This is the mail archive of the
gcc@gcc.gnu.org
mailing list for the GCC project.
Strange IV choices?
- From: Richard Guenther <rguenth at tat dot physik dot uni-tuebingen dot de>
- To: gcc at gcc dot gnu dot org
- Date: Tue, 14 Dec 2004 15:56:32 +0100 (CET)
- Subject: Strange IV choices?
Hi!
It seems that ivopts is confused by local copies of objects.

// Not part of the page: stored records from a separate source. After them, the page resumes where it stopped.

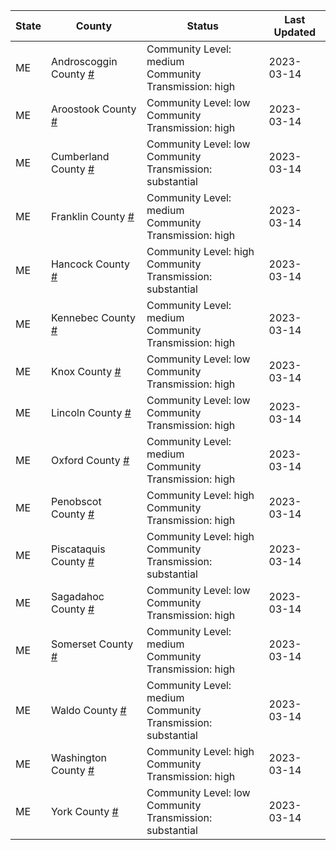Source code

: State | County | Status | Last Updated
--- | --- | --- | --- 
ME | Androscoggin County <a href="#androscoggin_county">#</a> | <a name="androscoggin_county"></a>Community Level: medium<br/>Community Transmission: high | 2023-03-14
ME | Aroostook County <a href="#aroostook_county">#</a> | <a name="aroostook_county"></a>Community Level: low<br/>Community Transmission: high | 2023-03-14
ME | Cumberland County <a href="#cumberland_county">#</a> | <a name="cumberland_county"></a>Community Level: low<br/>Community Transmission: substantial | 2023-03-14
ME | Franklin County <a href="#franklin_county">#</a> | <a name="franklin_county"></a>Community Level: medium<br/>Community Transmission: high | 2023-03-14
ME | Hancock County <a href="#hancock_county">#</a> | <a name="hancock_county"></a>Community Level: high<br/>Community Transmission: substantial | 2023-03-14
ME | Kennebec County <a href="#kennebec_county">#</a> | <a name="kennebec_county"></a>Community Level: medium<br/>Community Transmission: high | 2023-03-14
ME | Knox County <a href="#knox_county">#</a> | <a name="knox_county"></a>Community Level: low<br/>Community Transmission: high | 2023-03-14
ME | Lincoln County <a href="#lincoln_county">#</a> | <a name="lincoln_county"></a>Community Level: low<br/>Community Transmission: high | 2023-03-14
ME | Oxford County <a href="#oxford_county">#</a> | <a name="oxford_county"></a>Community Level: medium<br/>Community Transmission: high | 2023-03-14
ME | Penobscot County <a href="#penobscot_county">#</a> | <a name="penobscot_county"></a>Community Level: high<br/>Community Transmission: high | 2023-03-14
ME | Piscataquis County <a href="#piscataquis_county">#</a> | <a name="piscataquis_county"></a>Community Level: high<br/>Community Transmission: substantial | 2023-03-14
ME | Sagadahoc County <a href="#sagadahoc_county">#</a> | <a name="sagadahoc_county"></a>Community Level: low<br/>Community Transmission: high | 2023-03-14
ME | Somerset County <a href="#somerset_county">#</a> | <a name="somerset_county"></a>Community Level: medium<br/>Community Transmission: high | 2023-03-14
ME | Waldo County <a href="#waldo_county">#</a> | <a name="waldo_county"></a>Community Level: medium<br/>Community Transmission: substantial | 2023-03-14
ME | Washington County <a href="#washington_county">#</a> | <a name="washington_county"></a>Community Level: high<br/>Community Transmission: high | 2023-03-14
ME | York County <a href="#york_county">#</a> | <a name="york_county"></a>Community Level: low<br/>Community Transmission: substantial | 2023-03-14
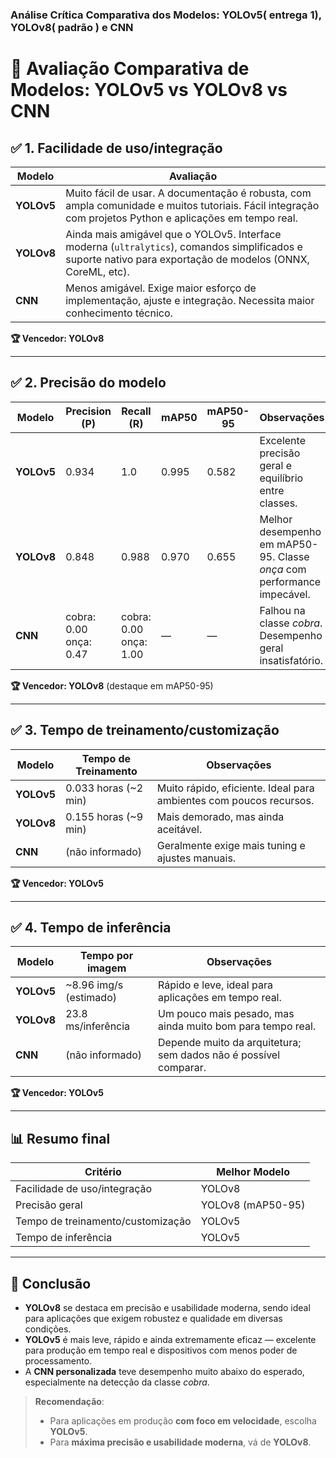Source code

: ### Análise Crítica Comparativa dos Modelos: YOLOv5( entrega 1), YOLOv8( padrão ) e CNN
# 🧪 Avaliação Comparativa de Modelos: YOLOv5 vs YOLOv8 vs CNN

## ✅ 1. Facilidade de uso/integração

| Modelo     | Avaliação |
|------------|-----------|
| **YOLOv5** | Muito fácil de usar. A documentação é robusta, com ampla comunidade e muitos tutoriais. Fácil integração com projetos Python e aplicações em tempo real. |
| **YOLOv8** | Ainda mais amigável que o YOLOv5. Interface moderna (`ultralytics`), comandos simplificados e suporte nativo para exportação de modelos (ONNX, CoreML, etc). |
| **CNN**    | Menos amigável. Exige maior esforço de implementação, ajuste e integração. Necessita maior conhecimento técnico. |

**🏆 Vencedor: YOLOv8**

---

## ✅ 2. Precisão do modelo

| Modelo     | Precision (P) | Recall (R) | mAP50 | mAP50-95 | Observações |
|------------|---------------|------------|-------|----------|-------------|
| **YOLOv5** | 0.934         | 1.0        | 0.995 | 0.582    | Excelente precisão geral e equilíbrio entre classes. |
| **YOLOv8** | 0.848         | 0.988      | 0.970 | 0.655    | Melhor desempenho em mAP50-95. Classe *onça* com performance impecável. |
| **CNN**    | cobra: 0.00<br>onça: 0.47 | cobra: 0.00<br>onça: 1.00 | — | — | Falhou na classe *cobra*. Desempenho geral insatisfatório. |

**🏆 Vencedor: YOLOv8** (destaque em mAP50-95)

---

## ✅ 3. Tempo de treinamento/customização

| Modelo     | Tempo de Treinamento | Observações |
|------------|----------------------|-------------|
| **YOLOv5** | 0.033 horas (~2 min) | Muito rápido, eficiente. Ideal para ambientes com poucos recursos. |
| **YOLOv8** | 0.155 horas (~9 min) | Mais demorado, mas ainda aceitável. |
| **CNN**    | (não informado) | Geralmente exige mais tuning e ajustes manuais. |

**🏆 Vencedor: YOLOv5**

---

## ✅ 4. Tempo de inferência

| Modelo     | Tempo por imagem | Observações |
|------------|------------------|-------------|
| **YOLOv5** | ~8.96 img/s (estimado) | Rápido e leve, ideal para aplicações em tempo real. |
| **YOLOv8** | 23.8 ms/inferência | Um pouco mais pesado, mas ainda muito bom para tempo real. |
| **CNN**    | (não informado) | Depende muito da arquitetura; sem dados não é possível comparar. |

**🏆 Vencedor: YOLOv5**

---

## 📊 Resumo final

| Critério                         | Melhor Modelo |
|----------------------------------|---------------|
| Facilidade de uso/integração     | YOLOv8        |
| Precisão geral                   | YOLOv8 (mAP50-95) |
| Tempo de treinamento/customização | YOLOv5        |
| Tempo de inferência              | YOLOv5        |

---

## 🧠 Conclusão

- **YOLOv8** se destaca em precisão e usabilidade moderna, sendo ideal para aplicações que exigem robustez e qualidade em diversas condições.
- **YOLOv5** é mais leve, rápido e ainda extremamente eficaz — excelente para produção em tempo real e dispositivos com menos poder de processamento.
- A **CNN personalizada** teve desempenho muito abaixo do esperado, especialmente na detecção da classe *cobra*.

> **Recomendação**:  
> - Para aplicações em produção **com foco em velocidade**, escolha **YOLOv5**.  
> - Para **máxima precisão e usabilidade moderna**, vá de **YOLOv8**.
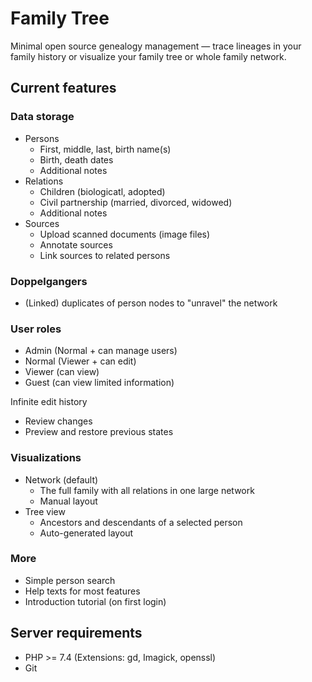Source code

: # Family Tree

Minimal open source genealogy management &mdash; trace lineages in your family history or visualize your family tree or whole family network.

## Current features

### Data storage
- Persons
    - First, middle, last, birth name(s)
    - Birth, death dates
    - Additional notes
- Relations
    - Children (biologicatl, adopted)
    - Civil partnership (married, divorced, widowed)
    - Additional notes
- Sources
    - Upload scanned documents (image files)
    - Annotate sources
    - Link sources to related persons

### Doppelgangers
- (Linked) duplicates of person nodes to "unravel" the network

### User roles
- Admin (Normal + can manage users)
- Normal (Viewer + can edit)
- Viewer (can view)
- Guest (can view limited information)

Infinite edit history
- Review changes
- Preview and restore previous states

### Visualizations
- Network (default)
    - The full family with all relations in one large network
    - Manual layout
- Tree view
    - Ancestors and descendants of a selected person
    - Auto-generated layout

### More
- Simple person search
- Help texts for most features
- Introduction tutorial (on first login)

## Server requirements
- PHP >= 7.4
  (Extensions: gd, Imagick, openssl)
- Git
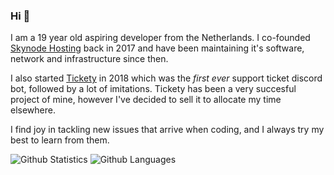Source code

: ### Hi 👋

I am a 19 year old aspiring developer from the Netherlands. I co-founded [Skynode Hosting](https://skynode.pro/) back in 2017 and have been maintaining it's software, network and infrastructure since then.

I also started [Tickety](https://tickety.net/) in 2018 which was the *first ever* support ticket discord bot, followed by a lot of imitations. Tickety has been a very succesful project of mine, however I've decided to sell it to allocate my time elsewhere.

I find joy in tackling new issues that arrive when coding, and I always try my best to learn from them. 

![Github Statistics](https://stanjg.github.io/gh-stats/generated/overview.svg)
![Github Languages](https://stanjg.github.io/gh-stats/generated/languages.svg)
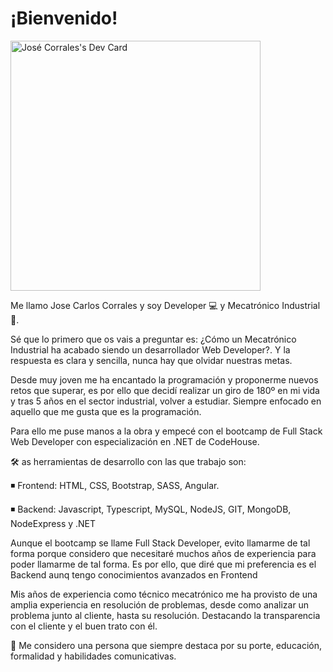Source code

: # ¡Bienvenido! 

   <a href="https://app.daily.dev/Roselty"><img src="https://api.daily.dev/devcards/a210e2763fae4c6ab0de63d51bc5a45a.png?r=7fc" width="400" alt="José Corrales's Dev Card"/></a>

Me llamo Jose Carlos Corrales y soy Developer 💻 y Mecatrónico Industrial🔧.

Sé que lo primero que os vais a preguntar es: ¿Cómo un Mecatrónico Industrial ha acabado siendo un desarrollador Web Developer?. Y la respuesta es clara y sencilla, nunca hay que olvidar nuestras metas. 

Desde muy joven me ha encantado la programación y proponerme nuevos retos que superar, es por ello que decidí realizar un giro de 180º en mi vida y tras 5 años en el sector industrial, volver a estudiar. Siempre enfocado en aquello que me gusta que es la programación.

Para ello me puse manos a la obra y empecé con el bootcamp de Full Stack Web Developer con especialización en .NET de CodeHouse.

🛠 as herramientas de desarrollo con las que trabajo son:

◾ Frontend: HTML, CSS, Bootstrap, SASS, Angular.

◾ Backend: Javascript, Typescript, MySQL, NodeJS, GIT, MongoDB, NodeExpress y .NET

Aunque el bootcamp se llame Full Stack Developer, evito llamarme de tal forma porque considero que necesitaré muchos años de experiencia para poder llamarme de tal forma. Es por ello, que diré que mi preferencia es el Backend aunq tengo conocimientos avanzados en Frontend 

Mis años de experiencia como técnico mecatrónico me ha provisto de una amplia experiencia en resolución de problemas, desde como analizar un problema junto al cliente, hasta su resolución. Destacando la transparencia con el cliente y el buen trato con él. 

🔔 Me considero una persona que siempre destaca por su porte, educación, formalidad y habilidades comunicativas.


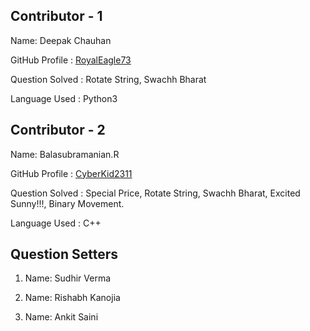 ## Contributor - 1

  Name: Deepak Chauhan

  GitHub Profile : [RoyalEagle73](https://Github.com/RoyalEagle73)

  Question Solved : Rotate String, Swachh Bharat

  Language Used : Python3


## Contributor - 2

  Name: Balasubramanian.R
  
  GitHub Profile : [CyberKid2311](https://github.com/Cyberkid2311)
  
  Question Solved : Special Price, Rotate String, Swachh Bharat, Excited Sunny!!!, Binary Movement.
  
  Language Used : C++
  
 
 ## Question Setters
 
  1. Name: Sudhir Verma
  
  2. Name: Rishabh Kanojia
  
  3. Name: Ankit Saini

Suppose you have some complex array managing class, the two
functionally identical functions
void arrayAssignManual(const Array<2, double, BrickViewU>& a,
const Array<2, double, BrickViewU>& b,
const Array<2, double, BrickViewU>& c,
const Array<2, double, BrickViewU>& d,
const Interval<2> &I)
{
int ie = I[0].length();
int je = I[1].length();
for (int j=0; j<je; ++j)
for (int i=0; i<ie; ++i)
a(i,j) = b(i,j)+c(i,j)+d(i,j);
}
and
void arrayAssignManualCopy(const Array<2, double, BrickViewU>& a_,
const Array<2, double, BrickViewU>& b_,
const Array<2, double, BrickViewU>& c_,
const Array<2, double, BrickViewU>& d_,
const Interval<2> &I)
{
Array<2, double, BrickViewU> a(a_), b(b_), c(c_), d(d_);
int ie = I[0].length();
int je = I[1].length();
for (int j=0; j<je; ++j)
for (int i=0; i<ie; ++i)
a(i,j) = b(i,j)+c(i,j)+d(i,j);
}
get optimized vastly different. While the first one gets an
inner loop with
.L71:
fldl (%ebx) #* ivtmp.627
faddl (%esi) #* ivtmp.623
faddl (%ecx) #* ivtmp.629
fstpl (%eax) #* ivtmp.631
addl $1, %edx #, i
addl $8, %esi #, ivtmp.623
addl $8, %ebx #, ivtmp.627
addl $8, %ecx #, ivtmp.629
addl $8, %eax #, ivtmp.631
cmpl %edx, -20(%ebp) # i, D.162565
jg .L71 #,
i.e. nice - the second one gets optimized to
.L320:
leal (%ebx,%edi), %eax #,
movl %eax, -364(%ebp) #,
movl -408(%ebp), %ecx #,
leal (%ebx,%ecx), %edx #, tmp136
movl -404(%ebp), %ecx #,
leal (%ebx,%ecx), %eax #, tmp140
movl -388(%ebp), %ecx #,
fldl (%ecx,%eax,8) #
movl -380(%ebp), %eax #,
faddl (%eax,%edx,8) #
movl -400(%ebp), %edx #,
leal (%ebx,%edx), %eax #, tmp147
movl -396(%ebp), %ecx #,
faddl (%ecx,%eax,8) #
movl -364(%ebp), %eax #,
movl -372(%ebp), %edx #,
fstpl (%edx,%eax,8) #
movl %esi, %ebx # ivtmp.889, i
leal 1(%esi), %esi #, ivtmp.889
cmpl %ebx, -360(%ebp) # i, D.167717
jg .L320 #,
using recent 4.0 with -O2 -funroll-loops -ffast-math --param
max-unroll-times=1
The difference seems to be that in the ivopts dump file for
the second case with the object copies, the scalar evolution is
not know for whatever reason.
Note that the 3.4 loop optimizer does not have problems with local copies
like this.
Any hints on where to look at the actual reason of the failing scev?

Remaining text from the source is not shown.